TASK DATA:
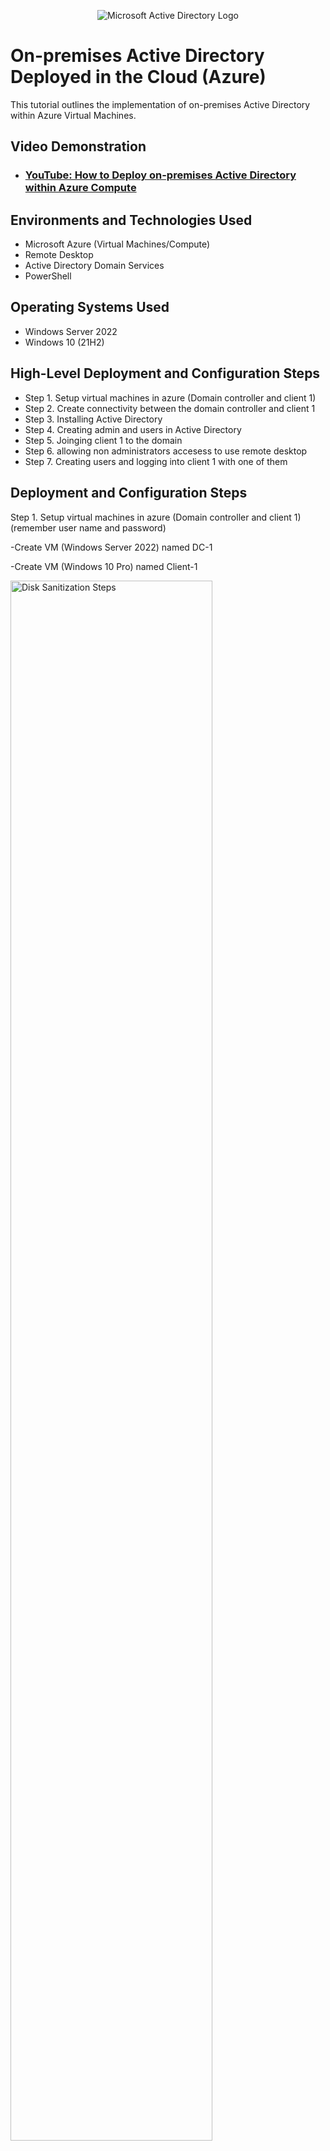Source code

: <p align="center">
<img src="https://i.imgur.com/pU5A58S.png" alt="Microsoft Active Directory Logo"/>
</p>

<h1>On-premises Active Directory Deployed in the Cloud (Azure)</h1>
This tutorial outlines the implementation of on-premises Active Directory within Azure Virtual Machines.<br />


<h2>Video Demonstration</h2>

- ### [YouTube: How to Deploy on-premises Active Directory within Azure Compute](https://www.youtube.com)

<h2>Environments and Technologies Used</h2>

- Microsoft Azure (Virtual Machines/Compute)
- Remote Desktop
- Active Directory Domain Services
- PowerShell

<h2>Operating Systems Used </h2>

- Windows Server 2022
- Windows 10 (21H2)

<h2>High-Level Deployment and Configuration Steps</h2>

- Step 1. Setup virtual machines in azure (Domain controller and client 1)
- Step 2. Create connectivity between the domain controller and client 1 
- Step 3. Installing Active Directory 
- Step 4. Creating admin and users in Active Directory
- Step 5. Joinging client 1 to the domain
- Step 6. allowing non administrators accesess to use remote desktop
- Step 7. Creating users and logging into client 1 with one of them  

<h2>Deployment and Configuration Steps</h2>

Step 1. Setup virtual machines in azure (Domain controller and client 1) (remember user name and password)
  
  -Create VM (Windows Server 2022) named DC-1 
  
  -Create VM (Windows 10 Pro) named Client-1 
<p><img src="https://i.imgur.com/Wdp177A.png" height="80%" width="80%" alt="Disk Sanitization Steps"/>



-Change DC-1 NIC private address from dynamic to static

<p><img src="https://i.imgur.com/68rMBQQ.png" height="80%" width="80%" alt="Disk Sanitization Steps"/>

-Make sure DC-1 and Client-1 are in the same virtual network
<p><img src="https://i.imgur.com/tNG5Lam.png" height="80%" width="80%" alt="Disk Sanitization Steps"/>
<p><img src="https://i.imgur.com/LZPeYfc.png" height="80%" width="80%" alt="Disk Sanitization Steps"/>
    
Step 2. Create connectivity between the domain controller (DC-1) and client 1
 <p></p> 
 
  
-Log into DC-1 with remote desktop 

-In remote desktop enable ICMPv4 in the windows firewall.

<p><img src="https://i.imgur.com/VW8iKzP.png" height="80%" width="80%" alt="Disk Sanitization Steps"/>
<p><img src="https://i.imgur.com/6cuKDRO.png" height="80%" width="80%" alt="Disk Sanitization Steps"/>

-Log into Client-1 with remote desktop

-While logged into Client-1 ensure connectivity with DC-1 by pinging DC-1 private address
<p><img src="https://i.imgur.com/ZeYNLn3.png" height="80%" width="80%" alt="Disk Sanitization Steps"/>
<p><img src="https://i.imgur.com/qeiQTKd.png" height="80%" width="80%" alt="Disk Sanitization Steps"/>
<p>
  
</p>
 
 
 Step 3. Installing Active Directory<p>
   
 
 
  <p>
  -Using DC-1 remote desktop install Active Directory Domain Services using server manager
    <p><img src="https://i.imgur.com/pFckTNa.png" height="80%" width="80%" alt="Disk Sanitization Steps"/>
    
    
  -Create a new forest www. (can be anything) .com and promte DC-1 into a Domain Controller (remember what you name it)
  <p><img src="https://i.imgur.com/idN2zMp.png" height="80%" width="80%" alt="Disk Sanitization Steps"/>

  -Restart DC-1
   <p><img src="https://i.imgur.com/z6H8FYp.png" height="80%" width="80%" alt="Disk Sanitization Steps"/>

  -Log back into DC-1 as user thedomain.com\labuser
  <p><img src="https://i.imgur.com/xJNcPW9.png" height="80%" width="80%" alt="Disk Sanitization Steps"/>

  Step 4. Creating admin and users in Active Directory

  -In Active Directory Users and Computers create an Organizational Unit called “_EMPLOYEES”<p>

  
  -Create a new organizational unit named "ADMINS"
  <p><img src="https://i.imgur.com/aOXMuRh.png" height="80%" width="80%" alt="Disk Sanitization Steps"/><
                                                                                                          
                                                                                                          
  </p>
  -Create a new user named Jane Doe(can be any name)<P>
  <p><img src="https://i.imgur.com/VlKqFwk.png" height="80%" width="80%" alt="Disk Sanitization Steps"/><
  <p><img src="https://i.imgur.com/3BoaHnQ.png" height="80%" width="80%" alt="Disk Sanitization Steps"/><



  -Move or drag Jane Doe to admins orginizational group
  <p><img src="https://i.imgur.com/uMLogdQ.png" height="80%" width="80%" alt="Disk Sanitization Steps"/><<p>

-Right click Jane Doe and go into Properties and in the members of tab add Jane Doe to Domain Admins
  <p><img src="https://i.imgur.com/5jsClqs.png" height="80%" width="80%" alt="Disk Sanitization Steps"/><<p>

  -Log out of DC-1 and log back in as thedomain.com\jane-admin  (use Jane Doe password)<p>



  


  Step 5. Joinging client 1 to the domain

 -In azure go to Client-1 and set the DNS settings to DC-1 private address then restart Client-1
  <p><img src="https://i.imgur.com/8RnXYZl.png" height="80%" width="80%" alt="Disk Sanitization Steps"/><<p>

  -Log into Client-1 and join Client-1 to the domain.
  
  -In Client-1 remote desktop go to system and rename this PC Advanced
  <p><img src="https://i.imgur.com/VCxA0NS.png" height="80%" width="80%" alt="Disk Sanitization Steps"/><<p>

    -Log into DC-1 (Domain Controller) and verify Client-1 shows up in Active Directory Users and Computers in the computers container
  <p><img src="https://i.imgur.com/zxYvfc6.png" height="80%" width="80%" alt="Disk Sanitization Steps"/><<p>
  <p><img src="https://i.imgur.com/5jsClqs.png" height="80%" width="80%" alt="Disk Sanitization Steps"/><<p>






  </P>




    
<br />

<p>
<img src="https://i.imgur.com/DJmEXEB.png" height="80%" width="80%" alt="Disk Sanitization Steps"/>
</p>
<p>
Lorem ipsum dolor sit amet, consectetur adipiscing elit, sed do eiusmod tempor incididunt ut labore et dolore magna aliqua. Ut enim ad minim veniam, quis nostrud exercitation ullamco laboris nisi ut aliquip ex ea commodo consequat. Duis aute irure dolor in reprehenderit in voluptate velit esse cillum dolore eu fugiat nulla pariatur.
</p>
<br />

==

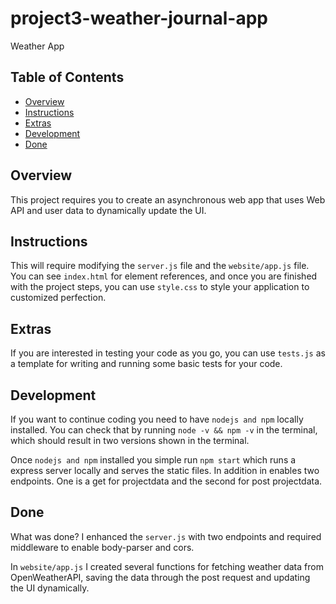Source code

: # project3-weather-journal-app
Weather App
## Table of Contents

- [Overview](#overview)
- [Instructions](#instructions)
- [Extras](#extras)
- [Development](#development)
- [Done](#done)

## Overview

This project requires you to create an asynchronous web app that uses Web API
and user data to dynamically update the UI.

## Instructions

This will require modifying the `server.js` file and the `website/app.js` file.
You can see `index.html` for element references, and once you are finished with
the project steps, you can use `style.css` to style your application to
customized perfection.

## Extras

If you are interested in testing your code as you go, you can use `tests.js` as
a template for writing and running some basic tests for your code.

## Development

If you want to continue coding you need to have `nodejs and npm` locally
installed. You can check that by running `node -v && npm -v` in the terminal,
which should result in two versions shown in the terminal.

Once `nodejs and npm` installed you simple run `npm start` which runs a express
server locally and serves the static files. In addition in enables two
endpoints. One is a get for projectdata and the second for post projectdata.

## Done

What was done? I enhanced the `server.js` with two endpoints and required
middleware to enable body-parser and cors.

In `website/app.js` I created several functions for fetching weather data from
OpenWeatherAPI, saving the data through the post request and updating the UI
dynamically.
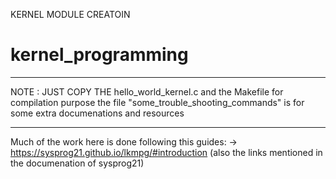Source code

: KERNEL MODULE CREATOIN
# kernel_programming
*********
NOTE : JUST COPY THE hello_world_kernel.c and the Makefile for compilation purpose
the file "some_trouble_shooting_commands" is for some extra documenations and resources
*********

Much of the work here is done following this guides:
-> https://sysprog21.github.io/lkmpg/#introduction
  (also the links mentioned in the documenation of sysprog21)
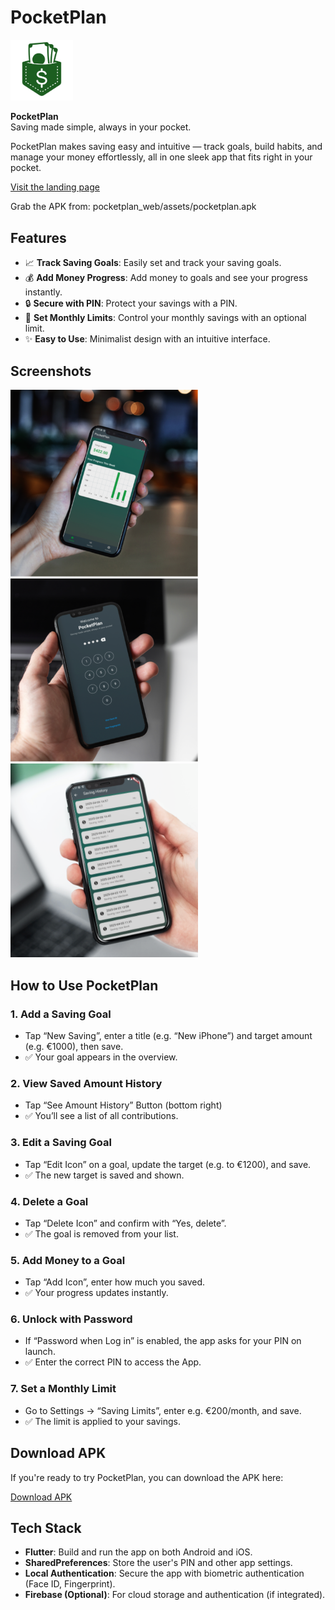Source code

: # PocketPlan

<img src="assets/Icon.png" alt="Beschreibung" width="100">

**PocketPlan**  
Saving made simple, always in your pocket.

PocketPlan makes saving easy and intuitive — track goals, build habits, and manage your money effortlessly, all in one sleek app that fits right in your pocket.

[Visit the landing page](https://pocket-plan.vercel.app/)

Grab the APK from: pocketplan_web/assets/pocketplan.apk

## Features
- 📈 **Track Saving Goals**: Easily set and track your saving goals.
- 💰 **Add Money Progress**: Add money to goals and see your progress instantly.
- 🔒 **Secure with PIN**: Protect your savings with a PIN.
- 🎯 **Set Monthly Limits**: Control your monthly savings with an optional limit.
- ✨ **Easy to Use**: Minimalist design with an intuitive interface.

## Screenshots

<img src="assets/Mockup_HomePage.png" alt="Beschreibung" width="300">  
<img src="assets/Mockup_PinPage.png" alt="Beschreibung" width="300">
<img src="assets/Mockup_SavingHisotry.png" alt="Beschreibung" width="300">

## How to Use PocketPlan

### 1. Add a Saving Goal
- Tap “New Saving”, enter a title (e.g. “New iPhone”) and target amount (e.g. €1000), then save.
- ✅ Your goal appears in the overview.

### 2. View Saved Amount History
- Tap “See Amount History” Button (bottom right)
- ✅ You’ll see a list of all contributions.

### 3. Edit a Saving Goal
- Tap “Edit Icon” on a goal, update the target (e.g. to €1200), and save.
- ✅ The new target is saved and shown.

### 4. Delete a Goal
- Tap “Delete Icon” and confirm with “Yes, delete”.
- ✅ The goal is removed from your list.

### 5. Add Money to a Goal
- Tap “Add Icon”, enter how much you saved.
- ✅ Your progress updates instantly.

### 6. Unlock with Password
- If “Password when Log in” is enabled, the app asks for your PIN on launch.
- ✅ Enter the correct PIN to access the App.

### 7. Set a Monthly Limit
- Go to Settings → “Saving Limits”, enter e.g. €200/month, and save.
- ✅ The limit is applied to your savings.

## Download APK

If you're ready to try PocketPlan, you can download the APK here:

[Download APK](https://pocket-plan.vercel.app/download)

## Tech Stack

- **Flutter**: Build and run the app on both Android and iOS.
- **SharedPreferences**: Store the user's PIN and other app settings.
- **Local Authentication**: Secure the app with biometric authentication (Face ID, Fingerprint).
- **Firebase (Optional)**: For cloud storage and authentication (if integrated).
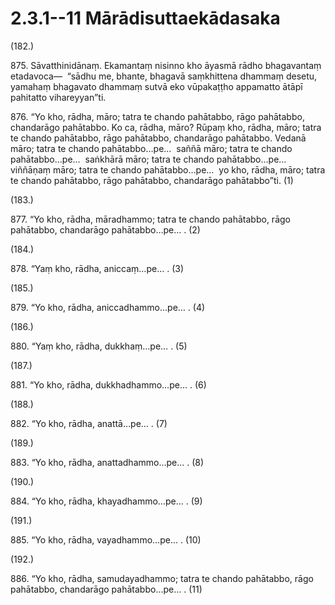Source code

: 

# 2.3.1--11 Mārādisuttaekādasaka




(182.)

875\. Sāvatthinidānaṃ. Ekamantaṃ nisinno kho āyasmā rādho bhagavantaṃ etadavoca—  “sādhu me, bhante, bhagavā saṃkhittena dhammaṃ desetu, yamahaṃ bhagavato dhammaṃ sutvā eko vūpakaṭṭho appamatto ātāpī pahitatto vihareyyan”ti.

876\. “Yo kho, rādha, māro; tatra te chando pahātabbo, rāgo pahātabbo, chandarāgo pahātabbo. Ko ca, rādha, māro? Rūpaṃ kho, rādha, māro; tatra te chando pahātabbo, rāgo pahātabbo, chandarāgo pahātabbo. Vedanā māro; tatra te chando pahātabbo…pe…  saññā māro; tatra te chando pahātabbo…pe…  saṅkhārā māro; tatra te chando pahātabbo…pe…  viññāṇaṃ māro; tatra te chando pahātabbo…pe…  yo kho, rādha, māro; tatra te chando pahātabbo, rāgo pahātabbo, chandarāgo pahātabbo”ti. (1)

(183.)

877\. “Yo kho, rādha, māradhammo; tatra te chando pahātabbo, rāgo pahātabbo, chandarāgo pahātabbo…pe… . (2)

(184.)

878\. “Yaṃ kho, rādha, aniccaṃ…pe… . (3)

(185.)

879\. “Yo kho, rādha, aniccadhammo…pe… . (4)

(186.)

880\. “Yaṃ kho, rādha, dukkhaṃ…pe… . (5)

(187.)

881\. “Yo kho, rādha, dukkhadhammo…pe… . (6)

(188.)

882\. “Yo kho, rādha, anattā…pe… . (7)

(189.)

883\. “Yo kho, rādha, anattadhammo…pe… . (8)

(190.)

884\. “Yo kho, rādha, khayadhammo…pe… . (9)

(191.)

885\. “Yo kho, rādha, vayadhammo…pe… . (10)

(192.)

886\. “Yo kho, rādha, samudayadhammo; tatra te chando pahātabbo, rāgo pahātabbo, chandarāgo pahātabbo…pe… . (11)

WHAT IS BEING ASKED: Search the data for "simple". Copy each line that has it.

SOLVED EXERCISE:
Once `nodejs and npm` installed you simple run `npm start` which runs a express
Saving made simple, always in your pocket.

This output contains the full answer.